** Information supplied follows **

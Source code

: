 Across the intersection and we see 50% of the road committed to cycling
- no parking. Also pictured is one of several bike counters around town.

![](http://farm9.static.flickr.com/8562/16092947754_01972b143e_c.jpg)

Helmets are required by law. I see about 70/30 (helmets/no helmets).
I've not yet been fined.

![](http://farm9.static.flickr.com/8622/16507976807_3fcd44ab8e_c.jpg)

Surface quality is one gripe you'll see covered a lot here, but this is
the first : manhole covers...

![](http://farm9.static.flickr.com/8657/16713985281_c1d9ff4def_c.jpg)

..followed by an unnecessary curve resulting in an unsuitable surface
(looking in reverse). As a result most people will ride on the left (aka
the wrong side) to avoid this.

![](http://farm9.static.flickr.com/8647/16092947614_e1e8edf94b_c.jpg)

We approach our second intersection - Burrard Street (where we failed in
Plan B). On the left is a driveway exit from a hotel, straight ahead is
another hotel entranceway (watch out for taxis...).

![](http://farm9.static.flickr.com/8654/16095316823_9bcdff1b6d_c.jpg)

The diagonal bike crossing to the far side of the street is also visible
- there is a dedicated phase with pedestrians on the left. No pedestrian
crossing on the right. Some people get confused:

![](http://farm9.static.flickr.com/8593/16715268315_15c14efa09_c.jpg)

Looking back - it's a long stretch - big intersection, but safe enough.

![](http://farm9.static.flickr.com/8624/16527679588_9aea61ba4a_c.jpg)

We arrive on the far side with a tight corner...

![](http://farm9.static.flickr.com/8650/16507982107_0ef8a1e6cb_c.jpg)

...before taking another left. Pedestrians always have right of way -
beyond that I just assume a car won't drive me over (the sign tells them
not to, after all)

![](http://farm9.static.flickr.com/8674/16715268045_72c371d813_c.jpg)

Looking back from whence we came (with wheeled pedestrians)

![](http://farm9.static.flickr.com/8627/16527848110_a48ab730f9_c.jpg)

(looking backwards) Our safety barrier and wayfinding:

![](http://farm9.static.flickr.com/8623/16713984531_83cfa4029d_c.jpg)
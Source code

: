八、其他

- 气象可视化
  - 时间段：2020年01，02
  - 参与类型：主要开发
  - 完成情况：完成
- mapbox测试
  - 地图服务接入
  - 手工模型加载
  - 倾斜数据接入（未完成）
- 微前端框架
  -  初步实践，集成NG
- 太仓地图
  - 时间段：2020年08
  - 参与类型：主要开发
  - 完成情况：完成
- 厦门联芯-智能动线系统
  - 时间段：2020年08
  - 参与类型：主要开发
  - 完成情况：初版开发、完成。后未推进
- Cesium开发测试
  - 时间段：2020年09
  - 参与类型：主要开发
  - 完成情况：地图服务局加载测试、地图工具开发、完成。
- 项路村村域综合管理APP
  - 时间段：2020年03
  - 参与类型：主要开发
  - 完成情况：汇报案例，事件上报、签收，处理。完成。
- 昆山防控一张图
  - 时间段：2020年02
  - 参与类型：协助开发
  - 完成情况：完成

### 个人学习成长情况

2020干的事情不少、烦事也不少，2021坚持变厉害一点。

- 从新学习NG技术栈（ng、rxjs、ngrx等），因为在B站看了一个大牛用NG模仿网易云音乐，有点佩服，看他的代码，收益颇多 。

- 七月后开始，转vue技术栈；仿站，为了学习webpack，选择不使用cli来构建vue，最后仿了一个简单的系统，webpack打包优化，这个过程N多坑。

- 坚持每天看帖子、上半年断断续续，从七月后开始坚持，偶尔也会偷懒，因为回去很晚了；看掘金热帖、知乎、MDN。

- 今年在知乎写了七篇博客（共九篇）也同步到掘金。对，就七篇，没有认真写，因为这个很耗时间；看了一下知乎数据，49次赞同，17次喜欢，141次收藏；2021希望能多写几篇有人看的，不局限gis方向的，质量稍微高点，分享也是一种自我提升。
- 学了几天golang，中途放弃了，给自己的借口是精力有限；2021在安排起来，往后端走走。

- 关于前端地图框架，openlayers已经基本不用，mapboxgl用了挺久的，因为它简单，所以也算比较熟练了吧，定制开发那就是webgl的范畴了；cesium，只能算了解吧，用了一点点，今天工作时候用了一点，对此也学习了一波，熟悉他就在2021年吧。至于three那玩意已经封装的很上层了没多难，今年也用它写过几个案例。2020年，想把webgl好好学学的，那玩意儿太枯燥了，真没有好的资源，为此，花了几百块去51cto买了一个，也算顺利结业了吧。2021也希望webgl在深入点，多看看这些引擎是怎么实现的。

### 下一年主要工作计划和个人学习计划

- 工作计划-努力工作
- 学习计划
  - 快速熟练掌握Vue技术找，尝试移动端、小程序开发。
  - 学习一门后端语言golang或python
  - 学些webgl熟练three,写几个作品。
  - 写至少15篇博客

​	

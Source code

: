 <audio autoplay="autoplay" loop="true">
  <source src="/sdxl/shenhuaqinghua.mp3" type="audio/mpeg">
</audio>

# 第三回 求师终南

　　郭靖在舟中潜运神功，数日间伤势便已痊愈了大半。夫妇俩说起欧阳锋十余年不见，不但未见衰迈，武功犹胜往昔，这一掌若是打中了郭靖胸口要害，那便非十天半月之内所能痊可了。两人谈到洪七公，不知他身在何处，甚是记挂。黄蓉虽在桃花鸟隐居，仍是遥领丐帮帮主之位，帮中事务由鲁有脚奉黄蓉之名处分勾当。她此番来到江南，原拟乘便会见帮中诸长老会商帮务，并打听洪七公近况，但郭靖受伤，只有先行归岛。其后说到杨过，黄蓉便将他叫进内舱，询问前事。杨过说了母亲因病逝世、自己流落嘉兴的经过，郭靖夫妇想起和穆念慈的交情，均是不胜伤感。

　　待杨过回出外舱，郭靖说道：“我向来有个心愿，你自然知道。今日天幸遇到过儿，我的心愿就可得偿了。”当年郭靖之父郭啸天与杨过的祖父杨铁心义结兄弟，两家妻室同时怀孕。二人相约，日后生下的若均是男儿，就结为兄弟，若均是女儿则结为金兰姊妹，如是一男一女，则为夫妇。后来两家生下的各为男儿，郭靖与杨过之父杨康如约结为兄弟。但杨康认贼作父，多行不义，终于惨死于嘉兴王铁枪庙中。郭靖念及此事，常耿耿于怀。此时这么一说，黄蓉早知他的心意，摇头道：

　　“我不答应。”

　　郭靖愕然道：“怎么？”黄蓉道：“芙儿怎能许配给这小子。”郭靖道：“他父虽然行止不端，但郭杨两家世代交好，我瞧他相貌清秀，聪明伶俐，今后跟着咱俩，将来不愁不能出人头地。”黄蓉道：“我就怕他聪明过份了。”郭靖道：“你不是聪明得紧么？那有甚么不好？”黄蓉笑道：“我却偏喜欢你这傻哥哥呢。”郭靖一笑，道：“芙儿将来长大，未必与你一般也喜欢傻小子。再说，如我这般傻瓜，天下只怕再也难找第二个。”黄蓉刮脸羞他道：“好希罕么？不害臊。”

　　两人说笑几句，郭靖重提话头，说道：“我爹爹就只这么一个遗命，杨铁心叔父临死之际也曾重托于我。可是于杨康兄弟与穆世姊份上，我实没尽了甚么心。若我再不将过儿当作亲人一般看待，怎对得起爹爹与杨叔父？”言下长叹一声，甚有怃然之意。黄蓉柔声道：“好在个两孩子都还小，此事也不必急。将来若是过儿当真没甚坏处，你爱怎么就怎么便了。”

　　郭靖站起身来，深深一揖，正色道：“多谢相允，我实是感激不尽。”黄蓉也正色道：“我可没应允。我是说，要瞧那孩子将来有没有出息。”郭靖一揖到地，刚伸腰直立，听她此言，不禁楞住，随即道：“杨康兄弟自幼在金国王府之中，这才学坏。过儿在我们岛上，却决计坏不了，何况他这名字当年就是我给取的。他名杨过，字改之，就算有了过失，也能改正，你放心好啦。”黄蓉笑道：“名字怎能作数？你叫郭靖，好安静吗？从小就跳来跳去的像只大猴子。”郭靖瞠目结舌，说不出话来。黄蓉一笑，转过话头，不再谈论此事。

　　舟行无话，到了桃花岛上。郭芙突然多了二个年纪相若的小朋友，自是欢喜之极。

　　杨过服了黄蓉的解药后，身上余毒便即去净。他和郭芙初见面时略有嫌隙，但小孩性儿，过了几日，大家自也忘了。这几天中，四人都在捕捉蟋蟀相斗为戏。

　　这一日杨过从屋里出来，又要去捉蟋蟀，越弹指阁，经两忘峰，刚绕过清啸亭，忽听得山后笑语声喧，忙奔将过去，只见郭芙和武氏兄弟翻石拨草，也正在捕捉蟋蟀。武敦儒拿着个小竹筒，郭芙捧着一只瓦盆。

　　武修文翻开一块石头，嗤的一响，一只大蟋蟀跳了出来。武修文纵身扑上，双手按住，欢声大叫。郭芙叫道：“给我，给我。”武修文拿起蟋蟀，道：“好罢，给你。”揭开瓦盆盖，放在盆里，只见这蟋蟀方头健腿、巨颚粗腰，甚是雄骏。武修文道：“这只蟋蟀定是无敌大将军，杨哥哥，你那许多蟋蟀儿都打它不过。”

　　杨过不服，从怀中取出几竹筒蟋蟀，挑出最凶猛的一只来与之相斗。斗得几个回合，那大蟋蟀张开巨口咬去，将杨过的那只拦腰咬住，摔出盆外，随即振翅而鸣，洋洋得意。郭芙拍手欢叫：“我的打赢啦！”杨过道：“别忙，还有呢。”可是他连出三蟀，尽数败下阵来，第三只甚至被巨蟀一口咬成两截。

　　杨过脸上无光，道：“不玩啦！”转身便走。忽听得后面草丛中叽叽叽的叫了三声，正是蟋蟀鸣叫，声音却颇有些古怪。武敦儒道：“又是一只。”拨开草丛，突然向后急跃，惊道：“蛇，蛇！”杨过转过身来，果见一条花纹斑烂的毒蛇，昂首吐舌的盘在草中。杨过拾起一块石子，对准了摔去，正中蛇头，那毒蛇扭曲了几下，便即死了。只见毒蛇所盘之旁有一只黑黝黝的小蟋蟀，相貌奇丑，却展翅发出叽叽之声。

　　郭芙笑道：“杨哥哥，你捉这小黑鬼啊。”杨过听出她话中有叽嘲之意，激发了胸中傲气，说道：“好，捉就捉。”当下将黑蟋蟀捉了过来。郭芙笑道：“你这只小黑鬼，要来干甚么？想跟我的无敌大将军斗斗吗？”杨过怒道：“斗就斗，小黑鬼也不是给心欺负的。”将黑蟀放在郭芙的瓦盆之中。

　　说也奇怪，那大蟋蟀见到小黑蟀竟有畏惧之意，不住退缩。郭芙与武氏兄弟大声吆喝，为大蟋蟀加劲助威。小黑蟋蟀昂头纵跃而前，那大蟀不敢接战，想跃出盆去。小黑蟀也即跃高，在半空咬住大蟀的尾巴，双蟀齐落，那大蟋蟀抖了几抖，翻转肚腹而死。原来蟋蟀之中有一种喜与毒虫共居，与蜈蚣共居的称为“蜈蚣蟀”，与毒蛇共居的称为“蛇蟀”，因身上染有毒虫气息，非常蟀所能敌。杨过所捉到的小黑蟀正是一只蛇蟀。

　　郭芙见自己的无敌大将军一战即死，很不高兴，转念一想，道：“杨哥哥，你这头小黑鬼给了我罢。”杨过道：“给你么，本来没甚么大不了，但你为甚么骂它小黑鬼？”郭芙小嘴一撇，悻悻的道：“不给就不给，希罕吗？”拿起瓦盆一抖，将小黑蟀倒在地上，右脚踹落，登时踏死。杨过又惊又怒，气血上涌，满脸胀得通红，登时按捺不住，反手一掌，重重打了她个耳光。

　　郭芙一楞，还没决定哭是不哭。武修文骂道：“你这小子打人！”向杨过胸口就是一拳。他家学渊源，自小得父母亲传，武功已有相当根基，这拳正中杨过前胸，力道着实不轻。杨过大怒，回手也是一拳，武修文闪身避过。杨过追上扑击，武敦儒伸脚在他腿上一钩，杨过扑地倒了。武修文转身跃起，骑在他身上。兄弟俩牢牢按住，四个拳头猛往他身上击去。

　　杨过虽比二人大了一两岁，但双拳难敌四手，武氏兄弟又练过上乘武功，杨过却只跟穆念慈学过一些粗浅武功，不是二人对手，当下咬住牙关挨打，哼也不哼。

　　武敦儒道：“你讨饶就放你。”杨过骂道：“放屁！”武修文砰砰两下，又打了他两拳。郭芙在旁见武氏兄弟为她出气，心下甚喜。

** End of Information supplied **

Set apart and copy each line of the records that holds the word "another".

another hotel entranceway (watch out for taxis...).
...before taking another left. Pedestrians always have right of way -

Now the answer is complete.